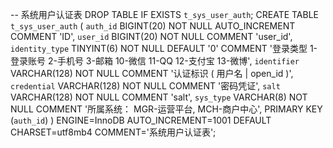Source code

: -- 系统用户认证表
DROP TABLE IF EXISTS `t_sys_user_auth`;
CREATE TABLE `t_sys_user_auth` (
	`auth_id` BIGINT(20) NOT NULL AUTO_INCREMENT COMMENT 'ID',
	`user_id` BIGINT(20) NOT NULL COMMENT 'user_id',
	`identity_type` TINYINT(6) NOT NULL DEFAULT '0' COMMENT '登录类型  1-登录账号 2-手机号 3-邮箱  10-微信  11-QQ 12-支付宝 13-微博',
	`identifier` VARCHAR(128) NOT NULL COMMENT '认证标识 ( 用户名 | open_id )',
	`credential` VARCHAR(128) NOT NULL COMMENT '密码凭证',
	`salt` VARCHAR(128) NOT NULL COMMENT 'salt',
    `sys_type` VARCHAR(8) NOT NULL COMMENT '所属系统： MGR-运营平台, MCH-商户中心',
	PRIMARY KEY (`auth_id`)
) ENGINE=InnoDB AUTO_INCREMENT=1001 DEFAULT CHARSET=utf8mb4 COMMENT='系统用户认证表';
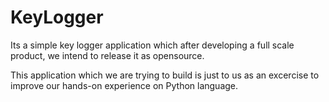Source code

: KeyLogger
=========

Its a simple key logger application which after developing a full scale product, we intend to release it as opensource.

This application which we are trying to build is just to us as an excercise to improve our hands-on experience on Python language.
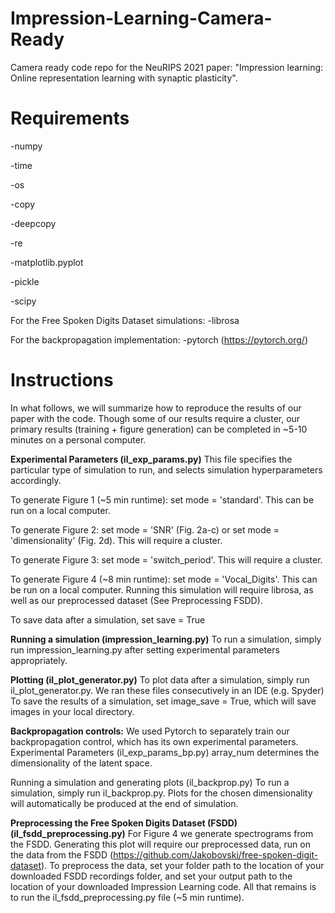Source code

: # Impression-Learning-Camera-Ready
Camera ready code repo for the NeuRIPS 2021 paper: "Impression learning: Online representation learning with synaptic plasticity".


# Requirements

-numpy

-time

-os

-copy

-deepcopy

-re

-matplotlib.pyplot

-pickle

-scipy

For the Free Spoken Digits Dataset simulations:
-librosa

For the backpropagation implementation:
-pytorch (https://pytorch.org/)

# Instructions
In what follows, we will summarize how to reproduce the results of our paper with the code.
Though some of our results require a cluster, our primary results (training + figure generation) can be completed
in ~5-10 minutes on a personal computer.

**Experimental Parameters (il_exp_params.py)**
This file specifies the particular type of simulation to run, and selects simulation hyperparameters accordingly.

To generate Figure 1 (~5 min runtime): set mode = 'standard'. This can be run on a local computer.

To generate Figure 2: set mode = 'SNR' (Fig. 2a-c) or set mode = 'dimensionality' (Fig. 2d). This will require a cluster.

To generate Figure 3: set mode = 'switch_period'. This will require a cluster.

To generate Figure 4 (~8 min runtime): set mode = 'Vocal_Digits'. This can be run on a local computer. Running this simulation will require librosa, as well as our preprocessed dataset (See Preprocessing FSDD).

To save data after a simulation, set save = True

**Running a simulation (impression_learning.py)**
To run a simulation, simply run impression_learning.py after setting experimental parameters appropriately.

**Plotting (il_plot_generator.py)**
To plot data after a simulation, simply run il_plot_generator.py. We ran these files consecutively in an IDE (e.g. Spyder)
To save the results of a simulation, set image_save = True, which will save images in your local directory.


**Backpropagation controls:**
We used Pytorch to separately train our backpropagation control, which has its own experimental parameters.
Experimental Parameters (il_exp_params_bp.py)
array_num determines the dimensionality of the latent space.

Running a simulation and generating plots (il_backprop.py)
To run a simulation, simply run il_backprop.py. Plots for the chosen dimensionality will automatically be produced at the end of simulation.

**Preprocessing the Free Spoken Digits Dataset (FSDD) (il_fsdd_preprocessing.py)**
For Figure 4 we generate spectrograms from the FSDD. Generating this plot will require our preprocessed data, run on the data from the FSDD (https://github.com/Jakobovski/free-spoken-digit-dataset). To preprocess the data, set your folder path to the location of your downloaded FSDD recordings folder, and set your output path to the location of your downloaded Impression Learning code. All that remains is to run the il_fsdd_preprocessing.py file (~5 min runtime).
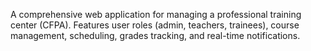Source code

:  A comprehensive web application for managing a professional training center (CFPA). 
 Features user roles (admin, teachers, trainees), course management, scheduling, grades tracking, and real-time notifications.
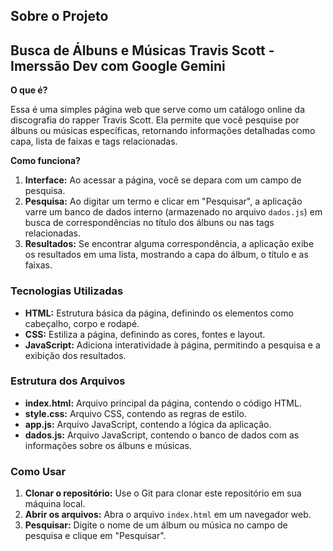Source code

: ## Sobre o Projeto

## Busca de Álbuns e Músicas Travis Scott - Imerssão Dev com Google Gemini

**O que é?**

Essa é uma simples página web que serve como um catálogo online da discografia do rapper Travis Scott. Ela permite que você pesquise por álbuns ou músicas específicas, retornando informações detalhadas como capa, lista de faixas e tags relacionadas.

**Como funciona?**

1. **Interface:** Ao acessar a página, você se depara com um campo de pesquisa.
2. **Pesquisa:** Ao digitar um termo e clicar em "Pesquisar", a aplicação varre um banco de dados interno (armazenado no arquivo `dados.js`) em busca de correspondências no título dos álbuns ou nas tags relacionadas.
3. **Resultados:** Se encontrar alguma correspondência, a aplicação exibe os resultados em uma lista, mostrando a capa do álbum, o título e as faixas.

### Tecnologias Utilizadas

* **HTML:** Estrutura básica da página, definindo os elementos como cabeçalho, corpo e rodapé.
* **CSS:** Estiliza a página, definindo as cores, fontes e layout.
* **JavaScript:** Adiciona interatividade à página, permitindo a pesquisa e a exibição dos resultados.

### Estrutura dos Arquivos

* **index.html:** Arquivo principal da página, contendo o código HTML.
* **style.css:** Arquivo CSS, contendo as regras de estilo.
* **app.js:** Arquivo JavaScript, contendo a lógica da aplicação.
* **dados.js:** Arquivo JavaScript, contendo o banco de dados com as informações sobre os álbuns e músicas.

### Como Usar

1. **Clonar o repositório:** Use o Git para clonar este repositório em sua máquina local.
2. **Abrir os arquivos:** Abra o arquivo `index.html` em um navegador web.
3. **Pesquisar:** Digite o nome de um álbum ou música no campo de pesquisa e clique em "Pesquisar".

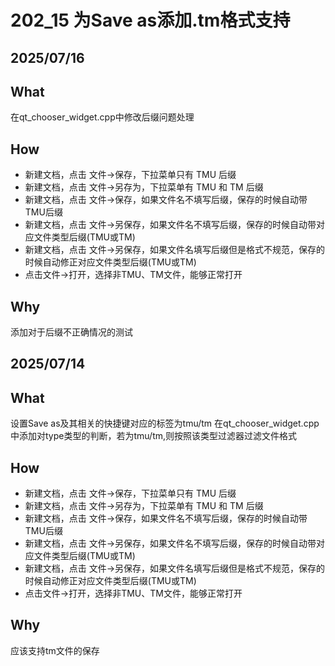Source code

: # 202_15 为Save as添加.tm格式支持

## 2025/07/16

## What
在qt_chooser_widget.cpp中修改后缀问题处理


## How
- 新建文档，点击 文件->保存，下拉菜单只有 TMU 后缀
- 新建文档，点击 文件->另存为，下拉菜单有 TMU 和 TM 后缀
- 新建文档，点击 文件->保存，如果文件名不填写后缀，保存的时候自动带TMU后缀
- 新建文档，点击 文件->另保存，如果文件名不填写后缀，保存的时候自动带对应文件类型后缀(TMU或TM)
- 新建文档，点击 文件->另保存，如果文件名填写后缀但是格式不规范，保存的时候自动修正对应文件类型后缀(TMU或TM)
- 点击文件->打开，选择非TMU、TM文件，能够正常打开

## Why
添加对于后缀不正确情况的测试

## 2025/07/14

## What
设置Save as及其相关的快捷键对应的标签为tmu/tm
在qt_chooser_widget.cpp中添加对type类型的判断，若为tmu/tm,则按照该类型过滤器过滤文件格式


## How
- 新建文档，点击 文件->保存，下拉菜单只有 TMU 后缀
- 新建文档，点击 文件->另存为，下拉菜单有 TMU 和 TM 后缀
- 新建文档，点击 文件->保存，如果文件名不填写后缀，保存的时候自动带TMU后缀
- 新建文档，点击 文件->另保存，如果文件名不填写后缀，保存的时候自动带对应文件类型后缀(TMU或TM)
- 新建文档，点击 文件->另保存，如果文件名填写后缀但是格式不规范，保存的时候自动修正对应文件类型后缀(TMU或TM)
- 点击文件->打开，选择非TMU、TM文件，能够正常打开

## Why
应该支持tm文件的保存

## Requirement
Report how many lines of the data above include "paper", giving the number and no other words.

## Exercise output
2